The fighting bulls from the Fuente Ymbro ranch charged in a pack over most of the 850-metre (2,800-foot) course from a holding pen to Pamplona's bull ring in three minutes and 12 seconds.
A 56-year-old man from New Orleans suffered an injury to his left hand and a 32-year-old Spaniard bruised his face.
Both were taken to hospital for treatment and discharged after the run, which was the fifth so far in the San Fermin festival, regional health authorities said.
Runners, many wearing white clothes with red neck scarves, collided into each other or pushed one another out of the way in panic as the galloping animals neared.

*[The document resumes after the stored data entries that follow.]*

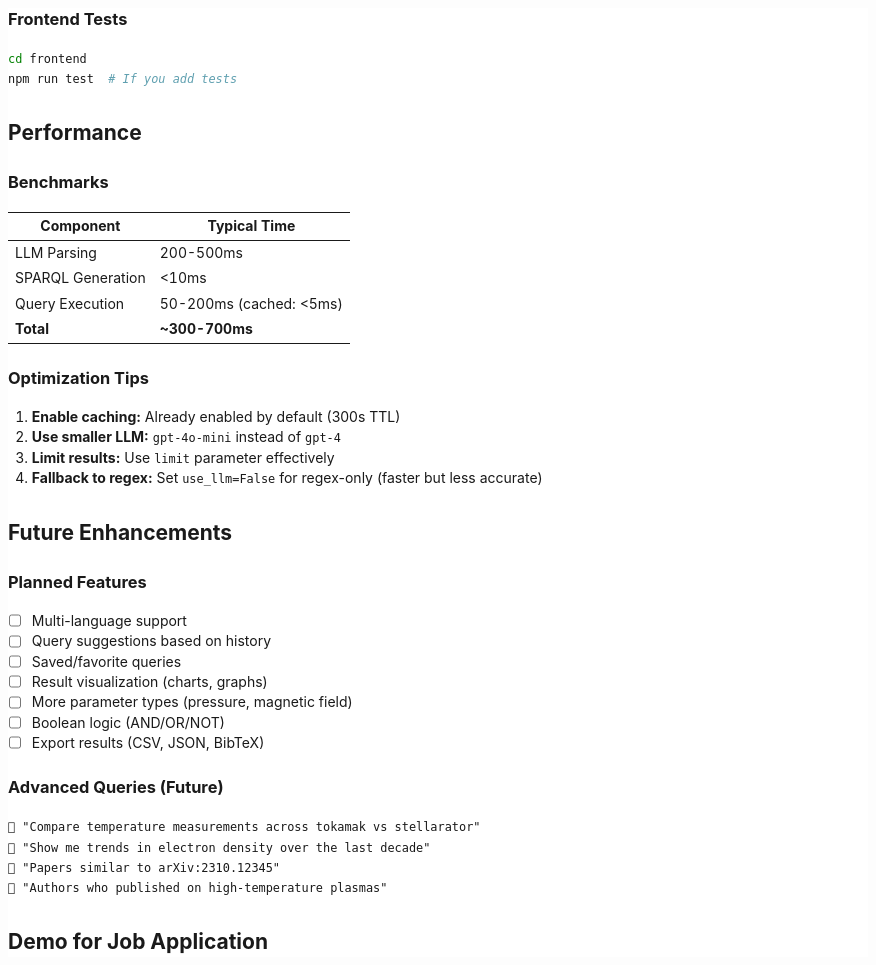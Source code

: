 ### Frontend Tests

```bash
cd frontend
npm run test  # If you add tests
```

## Performance

### Benchmarks

| Component | Typical Time |
|-----------|--------------|
| LLM Parsing | 200-500ms |
| SPARQL Generation | <10ms |
| Query Execution | 50-200ms (cached: <5ms) |
| **Total** | **~300-700ms** |

### Optimization Tips

1. **Enable caching:** Already enabled by default (300s TTL)
2. **Use smaller LLM:** `gpt-4o-mini` instead of `gpt-4`
3. **Limit results:** Use `limit` parameter effectively
4. **Fallback to regex:** Set `use_llm=False` for regex-only (faster but less accurate)

## Future Enhancements

### Planned Features

- [ ] Multi-language support
- [ ] Query suggestions based on history
- [ ] Saved/favorite queries
- [ ] Result visualization (charts, graphs)
- [ ] More parameter types (pressure, magnetic field)
- [ ] Boolean logic (AND/OR/NOT)
- [ ] Export results (CSV, JSON, BibTeX)

### Advanced Queries (Future)

```
🚧 "Compare temperature measurements across tokamak vs stellarator"
🚧 "Show me trends in electron density over the last decade"
🚧 "Papers similar to arXiv:2310.12345"
🚧 "Authors who published on high-temperature plasmas"
```

## Demo for Job Application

"I think the other runners were almost more dangerous than the bulls, people shove and grab onto you. I almost fell at one point," said Andrew Cooper, 23, a student from Boston who took part in the run with two friends.
"It was an awesome experience, really intense. I am glad I came," he added.
One bull knocked a runner to the ground with its head. The man lifted his legs in the air to get them out of the way as the animal galloped past and only narrowly avoided being trampled.
The last bull to enter the bull ring, called "Infundio", seemed weakened and fell repeatedly.
Four men have been gored by bulls at this year's festival, which wraps up on July 14.
A 73-year-old retired architect from Pamplona was gored in his left leg on Saturday during the first bull run of the festival and underwent surgery. He remains in hospital.
A giant bull skewered two Britons and an American, none seriously, with its horns during Monday's run after it broke free from the pack and charged a crowd of runners cowering by the barriers.
The two British men, aged 20 and 29, were gored in their legs and remain in hospital.
Three years ago, a bull gored a 27-year-old Spaniard to death, piercing his neck, heart and lungs with its horns in front of hordes of tourists.
Half of the 20,500 people who took part in the festival's eight daily bull runs last year were doing so for the first time, according to Pamplona city hall.
Pamplona officials expect about half a million people to flock to the city of 200,000 for the July 6-14 festival, which dates back to medieval times.
It was made famous worldwide by Ernest Hemingway's 1926 novel "The Sun Also Rises" about a group of American and British expatriates who travel from Paris to Pamplona to watch the running of the bulls.